Further usage scenarios and descriptions for the available toolset can be found by following this section below.
Deployment
The Hub consists of the following components deployed on your Alluxio cluster.
- Hub Manager: The Hub Manager serves requests to Alluxio processes via Hub Agents. The Hub Manager is used to register and communicate with the hosted Hub UI. To gain access to the Hub UI, please contact product@alluxio.com. This is a process that runs on the same node as a Alluxio Master by default, and provides the REST endpoints to serve UI requests. When using multiple Alluxio masters, any node can be chosen to deploy the Hub Manager.
- Hub Agent: The Hub agents are deployed on both Alluxio Masters and Alluxio Workers. These agent processes serve requests from the Hub Manager to make changes to the cluster without SSH access.
The following diagram illustrates the Hub architecture:
Hub Agents must be present on all managed nodes whereas the Hub Manager is a single instance.
Choose your compute environment to see how to deploy Data Orchestration Hub.
To get more information and get access to the Hub, please contact [product@alluxio.com](mailto:product@alluxio.com).
Getting Started
The Hub web interface is a hosted service that gives users a single access point to connect and interact with their Alluxio clusters via Hub Manager/Agents.
Generating an API key
An API/secret key pair is required to authenticate the Hub Manager with the Hosted Hub. Before you start the Hub Manager
and Hub Agents, you will need to access the Hub UI and generate an API/secret key pair. Once generated, you must set
alluxio.hub.authentication.apiKey
amd alluxio.hub.authentication.secretKey
in the Hub Manager’s alluxio-site.properties
.
Click on the "New API Key" button and follow the prompts to generate an API and secret keypair.
Starting the Hub
To start the Hub Manager on the primary master node only:
$ ${ALLUXIO_HOME}/bin/alluxio-start.sh -a hub_manager
To start the Hub Agents on all nodes, execute the following on each node:
$ ${ALLUXIO_HOME}/bin/alluxio-start.sh -a hub_agent
Stopping the Hub
In order to stop the Hub, execute the following on the node the Hub manager was started:
$ ${ALLUXIO_HOME}/bin/alluxio-stop.sh -a hub_manager
$ ${ALLUXIO_HOME}/bin/alluxio-stop.sh -a hub_agent
Execute the following on all nodes:
$ ${ALLUXIO_HOME}/bin/alluxio-stop.sh -a hub_agent
Configuration
For a complete list of properties applicable to the Hub, please search for properties prefixed with
alluxio.hub
on this page.
Note:
alluxio.hub.hosted.rpc.hostname
(required) specifies the address of the Hosted Hub for the Hub manager to register with.alluxio.hub.authentication.apiKey
(required) is a required API key that is used (with the secret key) to authenticate the Hub manager.alluxio.hub.authentication.secretKey
(required) is a required secret key that is used (with the api key) to authenticate the Hub manager.alluxio.hub.cluster.label
(optional) can be set to label the cluster to help identify it when managing multiple clusters.

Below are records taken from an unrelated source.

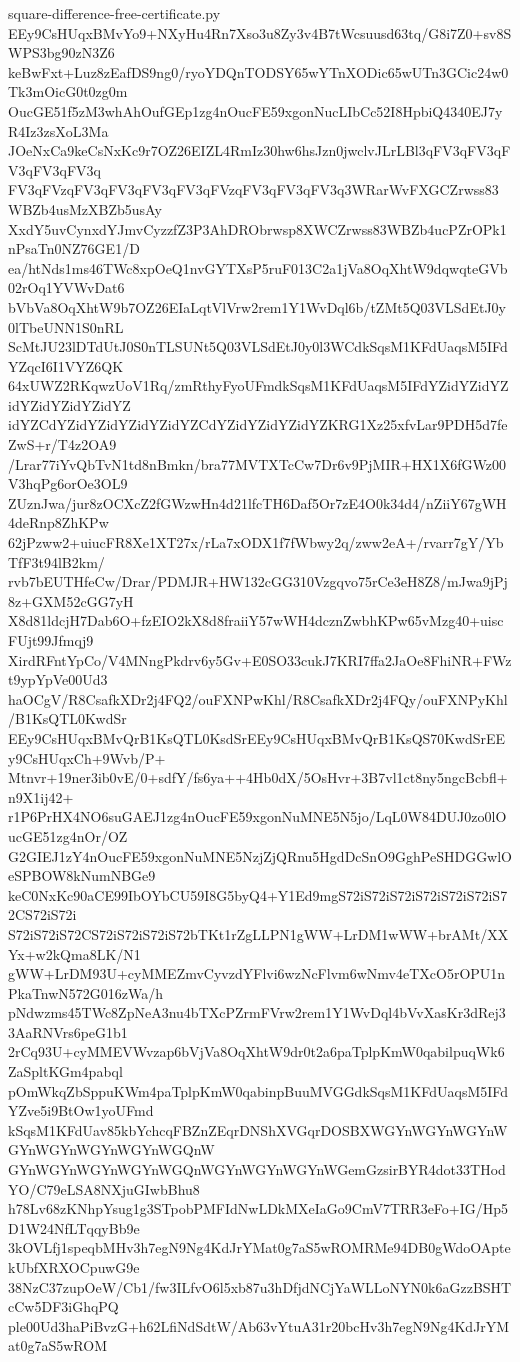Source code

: \documentclass[11pt]{article}
\theoremstyle{definition}
\theoremstyle{remark}
\begin{document}
\begin{filecontents*}[overwrite]{square-difference-free-certificate.py}
EEy9CsHUqxBMvYo9+NXyHu4Rn7Xso3u8Zy3v4B7tWcsuusd63tq/G8i7Z0+sv8SWPS3bg90zN3Z6
keBwFxt+Luz8zEafDS9ng0/ryoYDQnTODSY65wYTnXODic65wUTn3GCic24w0Tk3mOicG0t0zg0m
OucGE51f5zM3whAhOufGEp1zg4nOucFE59xgonNucLIbCc52I8HpbiQ4340EJ7yR4Iz3zsXoL3Ma
JOeNxCa9keCsNxKc9r7OZ26EIZL4RmIz30hw6hsJzn0jwclvJLrLBl3qFV3qFV3qFV3qFV3qFV3q
FV3qFVzqFV3qFV3qFV3qFV3qFVzqFV3qFV3qFV3q3WRarWvFXGCZrwss83WBZb4usMzXBZb5usAy
XxdY5uvCynxdYJmvCyzzfZ3P3AhDRObrwsp8XWCZrwss83WBZb4ucPZrOPk1nPsaTn0NZ76GE1/D
ea/htNds1ms46TWc8xpOeQ1nvGYTXsP5ruF013C2a1jVa8OqXhtW9dqwqteGVb02rOq1YVWvDat6
bVbVa8OqXhtW9b7OZ26EIaLqtVlVrw2rem1Y1WvDql6b/tZMt5Q03VLSdEtJ0y0lTbeUNN1S0nRL
ScMtJU23lDTdUtJ0S0nTLSUNt5Q03VLSdEtJ0y0l3WCdkSqsM1KFdUaqsM5IFdYZqcI6I1VYZ6QK
64xUWZ2RKqwzUoV1Rq/zmRthyFyoUFmdkSqsM1KFdUaqsM5IFdYZidYZidYZidYZidYZidYZidYZ
idYZCdYZidYZidYZidYZidYZCdYZidYZidYZidYZKRG1Xz25xfvLar9PDH5d7feZwS+r/T4z2OA9
/Lrar77iYvQbTvN1td8nBmkn/bra77MVTXTcCw7Dr6v9PjMIR+HX1X6fGWz00V3hqPg6orOe3OL9
ZUznJwa/jur8zOCXcZ2fGWzwHn4d21lfcTH6Daf5Or7zE4O0k34d4/nZiiY67gWH4deRnp8ZhKPw
62jPzww2+uiucFR8Xe1XT27x/rLa7xODX1f7fWbwy2q/zww2eA+/rvarr7gY/YbTfF3t94lB2km/
rvb7bEUTHfeCw/Drar/PDMJR+HW132cGG310Vzgqvo75rCe3eH8Z8/mJwa9jPj8z+GXM52cGG7yH
X8d81ldcjH7Dab6O+fzEIO2kX8d8fraiiY57wWH4dcznZwbhKPw65vMzg40+uiscFUjt99Jfmqj9
XirdRFntYpCo/V4MNngPkdrv6y5Gv+E0SO33cukJ7KRI7ffa2JaOe8FhiNR+FWzt9ypYpVe00Ud3
haOCgV/R8CsafkXDr2j4FQ2/ouFXNPwKhl/R8CsafkXDr2j4FQy/ouFXNPyKhl/B1KsQTL0KwdSr
EEy9CsHUqxBMvQrB1KsQTL0KsdSrEEy9CsHUqxBMvQrB1KsQS70KwdSrEEy9CsHUqxCh+9Wvb/P+
Mtnvr+19ner3ib0vE/0+sdfY/fs6ya++4Hb0dX/5OsHvr+3B7vl1ct8ny5ngcBcbfl+n9X1ij42+
r1P6PrHX4NO6suGAEJ1zg4nOucFE59xgonNuMNE5N5jo/LqL0W84DUJ0zo0lOucGE51zg4nOr/OZ
G2GIEJ1zY4nOucFE59xgonNuMNE5NzjZjQRnu5HgdDcSnO9GghPeSHDGGwlOeSPBOW8kNumNBGe9
keC0NxKc90aCE99IbOYbCU59I8G5byQ4+Y1Ed9mgS72iS72iS72iS72iS72iS72iS72CS72iS72i
S72iS72iS72CS72iS72iS72iS72bTKt1rZgLLPN1gWW+LrDM1wWW+brAMt/XXYx+w2kQma8LK/N1
gWW+LrDM93U+cyMMEZmvCyvzdYFlvi6wzNcFlvm6wNmv4eTXcO5rOPU1nPkaTnwN572G016zWa/h
pNdwzms45TWc8ZpNeA3nu4bTXcPZrmFVrw2rem1Y1WvDql4bVvXasKr3dRej33AaRNVrs6peG1b1
2rCq93U+cyMMEVWvzap6bVjVa8OqXhtW9dr0t2a6paTplpKmW0qabilpuqWk6ZaSpltKGm4pabql
pOmWkqZbSppuKWm4paTplpKmW0qabinpBuuMVGGdkSqsM1KFdUaqsM5IFdYZve5i9BtOw1yoUFmd
kSqsM1KFdUav85kbYchcqFBZnZEqrDNShXVGqrDOSBXWGYnWGYnWGYnWGYnWGYnWGYnWGYnWGQnW
GYnWGYnWGYnWGYnWGQnWGYnWGYnWGYnWGemGzsirBYR4dot33THodYO/C79eLSA8NXjuGIwbBhu8
h78Lv68zKNhpYsug1g3STpobPMFIdNwLDkMXeIaGo9CmV7TRR3eFo+IG/Hp5D1W24NfLTqqyBb9e
3kOVLfj1speqbMHv3h7egN9Ng4KdJrYMat0g7aS5wROMRMe94DB0gWdoOAptekUbfXRXOCpuwG9e
38NzC37zupOeW/Cb1/fw3ILfvO6l5xb87u3hDfjdNCjYaWLLoNYN0k6aGzzBSHTcCw5DF3iGhqPQ
ple00Ud3haPiBvzG+h62LfiNdSdtW/Ab63vYtuA31r20bcHv3h7egN9Ng4KdJrYMat0g7aS5wROM

\end{filecontents*}
\end{document}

All other properties are optional. These properties should be set in alluxio-site.properties before starting the Hub processes. The mechanism varies depending on the compute environment selected as in the deployment section above.
What next
Once deployed, you can visit the Hub at url provided by Alluxio (same as alluxio.hub.hosted.rpc.hostname
).
Sign in using the configured username and password.

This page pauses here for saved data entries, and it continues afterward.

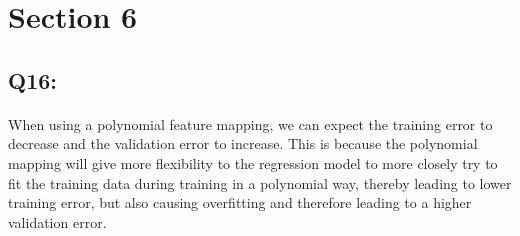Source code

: \documentclass{article}
\begin{document}
\section*{Section 6}
\subsection*{Q16:}
    \paragraph*{}
    When using a polynomial feature mapping, we can expect the training error to decrease and the validation error to increase. This is because the polynomial mapping will give more flexibility to the regression model to more closely try to fit the training data during training in a polynomial way, thereby leading to lower training error, but also causing overfitting and therefore leading to a higher validation error.
\end{document}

Sign in using the admin credentials. Default: Username = 'alluxio', Password = 'alluxio'.
In the console you have access to the following:
- Process Management: Monitor status of each process part of the Alluxio cluster, and start / stop processes.

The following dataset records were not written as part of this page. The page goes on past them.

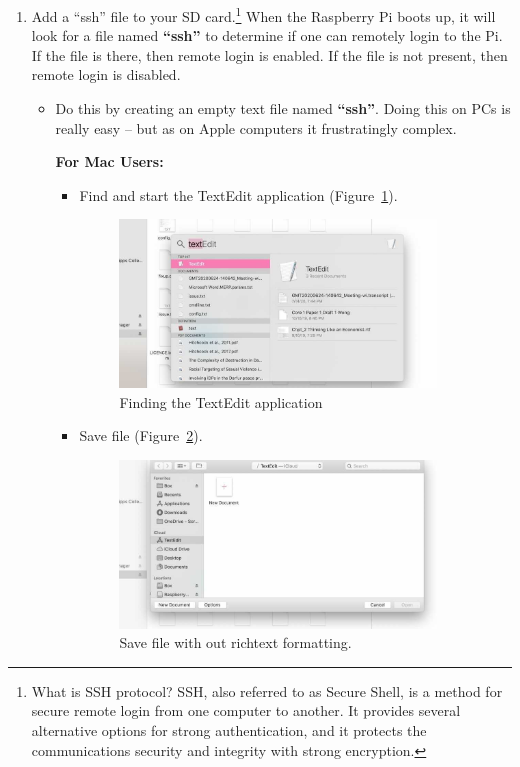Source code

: \documentclass{article}
\begin{document}
\begin{enumerate}
  \item Add a ``ssh'' file to your SD card.\footnote{What is SSH protocol? SSH, also referred to as Secure Shell, is a method for secure remote login from one computer to another. It provides several alternative options for strong authentication, and it protects the communications security and integrity with strong encryption.} When the Raspberry Pi boots up, it will look for a file named \textbf{``ssh''} to determine if one can remotely login to the Pi. If the file is there, then remote login is enabled. If the file is not present, then remote login is disabled. 
  \begin{itemize}
  \item Do this by creating an empty text file named \textbf{``ssh''}. Doing this on PCs is really easy -- but as on Apple computers it frustratingly complex. 
  
\noindent\textbf{For Mac Users:} 

\begin{itemize}
  \item Find and start the TextEdit application (Figure~\ref{fig:Mac1}).
  
\begin{figure}[!h]
\centering
\includegraphics[width=0.9\textwidth]{1_MACtext_1}
\caption{Finding the TextEdit application}
\label{fig:Mac1}
\end{figure}

  \item Save file (Figure~\ref{fig:Mac2}).

\begin{figure}[h]
\centering
\includegraphics[width=0.9\textwidth]{1_MACtext_2}
\caption{Save file with out richtext formatting.}
\label{fig:Mac2}
\end{figure}


\end{itemize}
\end{itemize}
\end{enumerate}
\end{document}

- Connect Data Storage: Connect Alluxio to your data sources across a hybrid cloud, single cloud or on-premises.
- Connect Data Catalog: Configure structured data catalogs for OLAP on Alluxio.
- Advanced Configuration: Customize your Alluxio cluster with advanced options.
If you have multiple Alluxio clusters, you can connect all of them to the Hub and have access to the features listed above for each cluster.
Click on a cluster to access the selected cluster's processes dashboard, configuration wizard, and much more.